Required work:
The answer is the set of lines that include "speaking", copied from the data below.

Data to examine Block Start

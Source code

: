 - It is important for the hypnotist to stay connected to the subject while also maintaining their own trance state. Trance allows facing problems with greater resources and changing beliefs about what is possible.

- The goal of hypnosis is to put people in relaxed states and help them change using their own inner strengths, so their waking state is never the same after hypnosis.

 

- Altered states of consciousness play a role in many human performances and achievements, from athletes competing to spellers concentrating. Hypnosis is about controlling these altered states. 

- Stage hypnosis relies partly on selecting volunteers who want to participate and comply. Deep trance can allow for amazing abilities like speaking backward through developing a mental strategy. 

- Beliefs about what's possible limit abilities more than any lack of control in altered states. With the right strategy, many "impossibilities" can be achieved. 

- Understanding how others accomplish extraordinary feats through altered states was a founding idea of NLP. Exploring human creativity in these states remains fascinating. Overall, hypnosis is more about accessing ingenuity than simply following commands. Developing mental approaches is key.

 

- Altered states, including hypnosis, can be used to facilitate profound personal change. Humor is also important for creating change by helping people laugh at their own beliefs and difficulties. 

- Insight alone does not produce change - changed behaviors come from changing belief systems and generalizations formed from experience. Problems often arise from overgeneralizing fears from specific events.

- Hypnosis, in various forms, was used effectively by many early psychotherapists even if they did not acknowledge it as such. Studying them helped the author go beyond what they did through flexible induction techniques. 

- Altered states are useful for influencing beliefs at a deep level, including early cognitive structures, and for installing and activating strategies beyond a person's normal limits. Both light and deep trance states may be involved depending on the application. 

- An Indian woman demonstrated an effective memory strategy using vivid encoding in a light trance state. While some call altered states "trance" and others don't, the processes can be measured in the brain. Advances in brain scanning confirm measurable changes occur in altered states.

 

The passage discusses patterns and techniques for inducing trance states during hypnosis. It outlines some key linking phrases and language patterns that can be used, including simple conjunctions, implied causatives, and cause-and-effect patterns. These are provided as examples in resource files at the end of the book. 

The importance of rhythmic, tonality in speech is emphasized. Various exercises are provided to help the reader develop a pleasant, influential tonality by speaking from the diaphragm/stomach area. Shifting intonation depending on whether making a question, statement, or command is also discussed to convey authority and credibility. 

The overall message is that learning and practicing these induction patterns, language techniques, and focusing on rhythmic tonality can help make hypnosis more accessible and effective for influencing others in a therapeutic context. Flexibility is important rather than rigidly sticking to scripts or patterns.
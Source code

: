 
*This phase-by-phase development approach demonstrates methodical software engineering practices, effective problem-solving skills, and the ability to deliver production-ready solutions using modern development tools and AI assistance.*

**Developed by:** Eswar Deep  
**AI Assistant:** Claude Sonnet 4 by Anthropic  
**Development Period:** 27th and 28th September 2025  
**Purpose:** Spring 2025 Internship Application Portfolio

Data to examine Block End
Data to examine Block Start

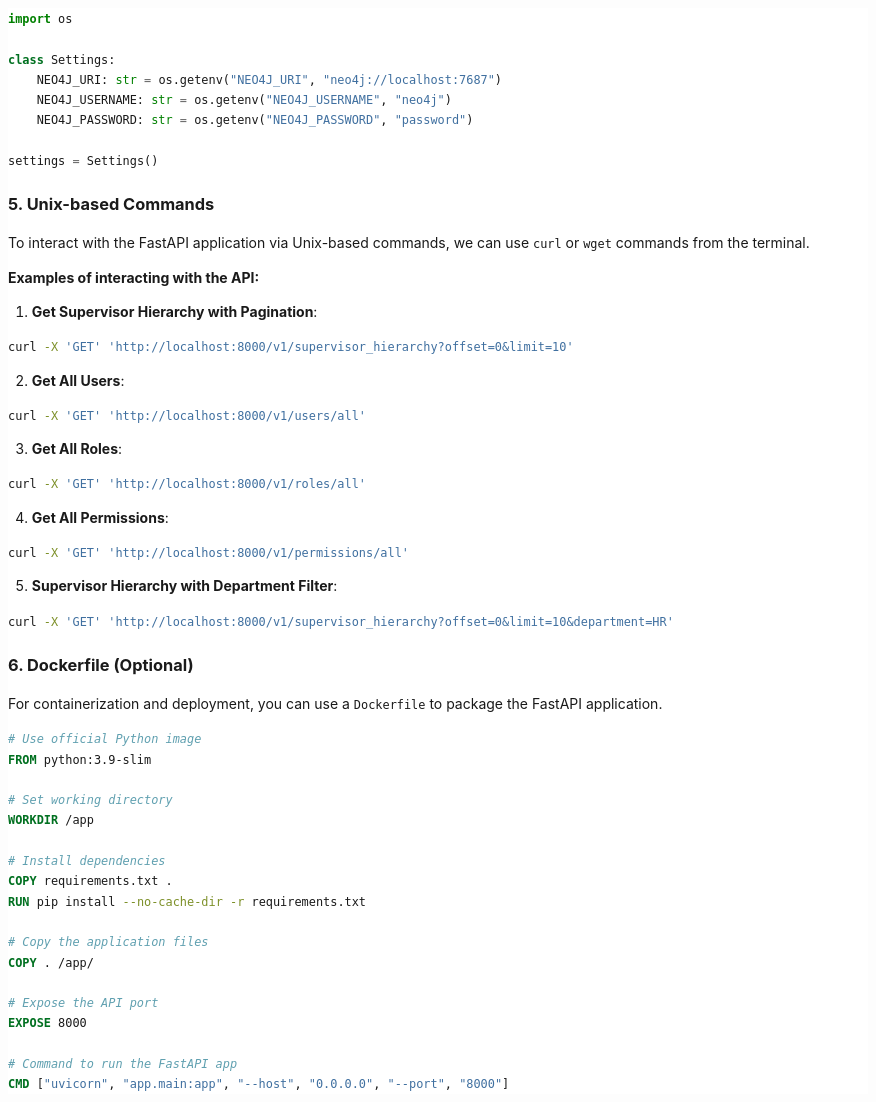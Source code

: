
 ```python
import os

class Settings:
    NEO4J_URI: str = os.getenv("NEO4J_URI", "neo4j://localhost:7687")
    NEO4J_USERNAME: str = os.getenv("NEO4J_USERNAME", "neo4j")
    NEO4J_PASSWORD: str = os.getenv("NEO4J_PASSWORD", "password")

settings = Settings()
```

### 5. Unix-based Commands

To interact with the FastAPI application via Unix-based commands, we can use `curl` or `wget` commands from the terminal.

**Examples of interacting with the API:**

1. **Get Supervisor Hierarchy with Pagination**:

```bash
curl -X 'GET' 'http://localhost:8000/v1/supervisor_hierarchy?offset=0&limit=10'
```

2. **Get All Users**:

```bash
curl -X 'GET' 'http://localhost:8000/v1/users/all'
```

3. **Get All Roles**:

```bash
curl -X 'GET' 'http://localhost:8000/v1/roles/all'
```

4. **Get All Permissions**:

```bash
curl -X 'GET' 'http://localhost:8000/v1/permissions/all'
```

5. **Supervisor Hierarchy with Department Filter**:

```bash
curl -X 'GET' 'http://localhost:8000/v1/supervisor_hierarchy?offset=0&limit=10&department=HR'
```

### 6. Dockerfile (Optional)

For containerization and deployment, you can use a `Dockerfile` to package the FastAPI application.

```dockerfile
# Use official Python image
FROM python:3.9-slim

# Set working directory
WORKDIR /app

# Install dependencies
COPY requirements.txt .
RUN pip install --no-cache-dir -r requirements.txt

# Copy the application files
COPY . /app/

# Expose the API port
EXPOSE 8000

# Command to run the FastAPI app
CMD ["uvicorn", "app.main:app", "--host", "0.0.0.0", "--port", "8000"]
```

Data to examine Block End
Data to examine Block Start

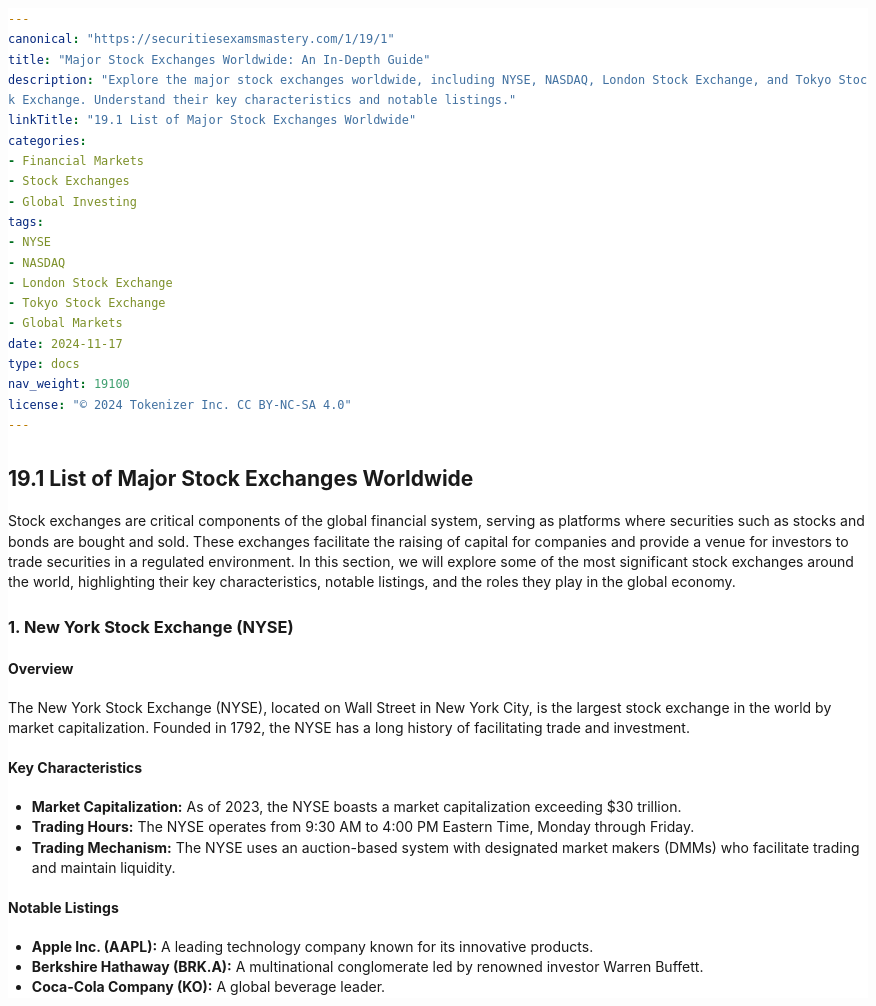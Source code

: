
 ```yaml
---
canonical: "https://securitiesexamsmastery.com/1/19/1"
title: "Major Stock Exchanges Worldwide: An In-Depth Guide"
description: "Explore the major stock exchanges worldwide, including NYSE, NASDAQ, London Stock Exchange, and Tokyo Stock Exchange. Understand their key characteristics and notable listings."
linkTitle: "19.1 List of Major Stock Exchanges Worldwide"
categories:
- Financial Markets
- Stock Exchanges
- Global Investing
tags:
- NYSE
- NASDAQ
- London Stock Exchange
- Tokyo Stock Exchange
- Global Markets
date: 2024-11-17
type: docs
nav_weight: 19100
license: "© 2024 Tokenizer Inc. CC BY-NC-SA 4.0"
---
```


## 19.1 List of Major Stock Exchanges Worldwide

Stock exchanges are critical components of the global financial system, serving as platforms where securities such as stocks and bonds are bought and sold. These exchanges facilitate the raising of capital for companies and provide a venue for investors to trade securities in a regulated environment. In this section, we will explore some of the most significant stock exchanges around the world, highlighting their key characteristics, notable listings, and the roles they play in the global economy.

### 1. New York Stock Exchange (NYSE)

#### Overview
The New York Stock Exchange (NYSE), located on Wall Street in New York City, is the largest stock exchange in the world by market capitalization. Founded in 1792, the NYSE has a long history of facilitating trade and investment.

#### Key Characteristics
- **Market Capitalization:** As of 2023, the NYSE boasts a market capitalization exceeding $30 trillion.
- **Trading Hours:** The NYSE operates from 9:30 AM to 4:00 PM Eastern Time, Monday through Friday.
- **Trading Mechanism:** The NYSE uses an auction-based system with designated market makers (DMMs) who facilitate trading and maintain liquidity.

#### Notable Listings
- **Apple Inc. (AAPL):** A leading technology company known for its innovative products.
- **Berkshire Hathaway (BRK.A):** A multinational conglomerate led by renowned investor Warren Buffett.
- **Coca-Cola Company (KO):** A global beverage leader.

Data to examine Block End

Result below:
- Stage hypnosis relies partly on selecting volunteers who want to participate and comply. Deep trance can allow for amazing abilities like speaking backward through developing a mental strategy. 
The importance of rhythmic, tonality in speech is emphasized. Various exercises are provided to help the reader develop a pleasant, influential tonality by speaking from the diaphragm/stomach area. Shifting intonation depending on whether making a question, statement, or command is also discussed to convey authority and credibility. 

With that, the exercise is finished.